How do I find the perimeter of a triangle with vertices \[\left( { - 2,2} \right),\left( {0,4} \right),\left( {1 - ,4} \right)\]?

Answer 1

Hint: In the given question, we have been given that there is a triangle whose coordinates of the vertices are given. We have to find the perimeter of the triangle. To find the perimeter of the given triangle, we are going to first find the length of the sides using the distance formula. Then when we have calculated the length of all sides, we are simply going to add them all up and we are going to have our answer.

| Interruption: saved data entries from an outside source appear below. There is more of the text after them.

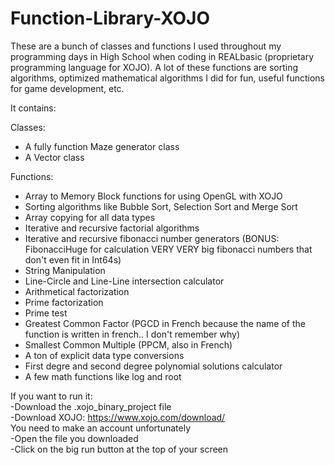 # Function-Library-XOJO

These are a bunch of classes and functions I used throughout my programming days in High School when coding in REALbasic (proprietary programming language for XOJO). A lot of these functions are sorting algorithms, optimized mathematical algorithms I did for fun, useful functions for game development, etc.

It contains:

Classes:   
  - A fully function Maze generator class  
  - A Vector class   

Functions:   
  - Array to Memory Block functions for using OpenGL with XOJO   
  - Sorting algorithms like Bubble Sort, Selection Sort and Merge Sort   
  - Array copying for all data types   
  - Iterative and recursive factorial algorithms   
  - Iterative and recursive fibonacci number generators (BONUS: FibonacciHuge for calculation VERY VERY big fibonacci numbers that don't             even fit in Int64s)   
  - String Manipulation   
  - Line-Circle and Line-Line intersection calculator   
  - Arithmetical factorization    
  - Prime factorization   
  - Prime test   
  - Greatest Common Factor (PGCD in French because the name of the function is written in french.. I don't remember why)   
  - Smallest Common Multiple (PPCM, also in French)   
  - A ton of explicit data type conversions   
  - First degre and second degree polynomial solutions calculator   
  - A few math functions like log and root   

If you want to run it:    
  -Download the .xojo_binary_project file   
  -Download XOJO: https://www.xojo.com/download/    
    You need to make an account unfortunately    
  -Open the file you downloaded   
  -Click on the big run button at the top of your screen    
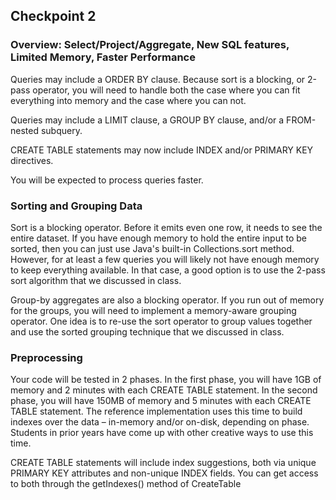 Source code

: <h2>Checkpoint 2</h2>
<h3>Overview: Select/Project/Aggregate, New SQL features, Limited Memory, Faster Performance</h3>

Queries may include a ORDER BY clause. Because sort is a blocking, or 2-pass operator, you will need to handle both the case where you can fit everything into memory and the case where you can not.

Queries may include a LIMIT clause, a GROUP BY clause, and/or a FROM-nested subquery.

CREATE TABLE statements may now include INDEX and/or PRIMARY KEY directives.

You will be expected to process queries faster.

<h3>Sorting and Grouping Data</h3>
Sort is a blocking operator. Before it emits even one row, it needs to see the entire dataset. If you have enough memory to hold the entire input to be sorted, then you can just use Java's built-in Collections.sort method. However, for at least a few queries you will likely not have enough memory to keep everything available. In that case, a good option is to use the 2-pass sort algorithm that we discussed in class.

Group-by aggregates are also a blocking operator. If you run out of memory for the groups, you will need to implement a memory-aware grouping operator. One idea is to re-use the sort operator to group values together and use the sorted grouping technique that we discussed in class.

<h3>Preprocessing</h3>
Your code will be tested in 2 phases. In the first phase, you will have 1GB of memory and 2 minutes with each CREATE TABLE statement. In the second phase, you will have 150MB of memory and 5 minutes with each CREATE TABLE statement. The reference implementation uses this time to build indexes over the data – in-memory and/or on-disk, depending on phase. Students in prior years have come up with other creative ways to use this time.

CREATE TABLE statements will include index suggestions, both via unique PRIMARY KEY attributes and non-unique INDEX fields. You can get access to both through the getIndexes() method of CreateTable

Complete step by step answer:
We are going to use the distance formula:
Let there be two points \[\left( {{x_1},{y_1}} \right)\] and \[\left( {{x_2},{y_2}} \right)\]. Then the distance between the points is:
\[{d_i} = \sqrt {{{\left( {{y_2} - {y_1}} \right)}^2} + {{\left( {{x_2} - {x_1}} \right)}^2}} \]

Let the sides being represented by the vertices be \[A\left( { - 2,2} \right),B\left( {0,4} \right),C\left( {1, - 4} \right)\].
First, let us calculate the length of the sides.
\[AB = \sqrt {{{\left( {0 + 2} \right)}^2} + {{\left( {4 - 2} \right)}^2}} = \sqrt {4 + 4} = 2\sqrt 2 \]
\[BC = \sqrt {{{\left( {1 - 0} \right)}^2} + {{\left( { - 4 - 4} \right)}^2}} = \sqrt {65} \]
\[CA = \sqrt {{{\left( {1 + 2} \right)}^2} + {{\left( { - 4 - 2} \right)}^2}} = \sqrt {9 + 36} = 3\sqrt 5 \]
Now, perimeter means sum of all sides.
Hence, \[P = 2\sqrt 2 + \sqrt {65} + 3\sqrt 5 \] units

Note: In the given question, we had to find the perimeter of a triangle whose coordinates were given. The point where the things may go wrong is if we do not pay attention to the sign of the value of the coordinates. To the beginners it might seem that it is not such a big issue, but it totally flips the answer if we make the slightest mistake of a wrong sign. We pay attention to that, write the formula correctly, and follow the procedure, we are good to go.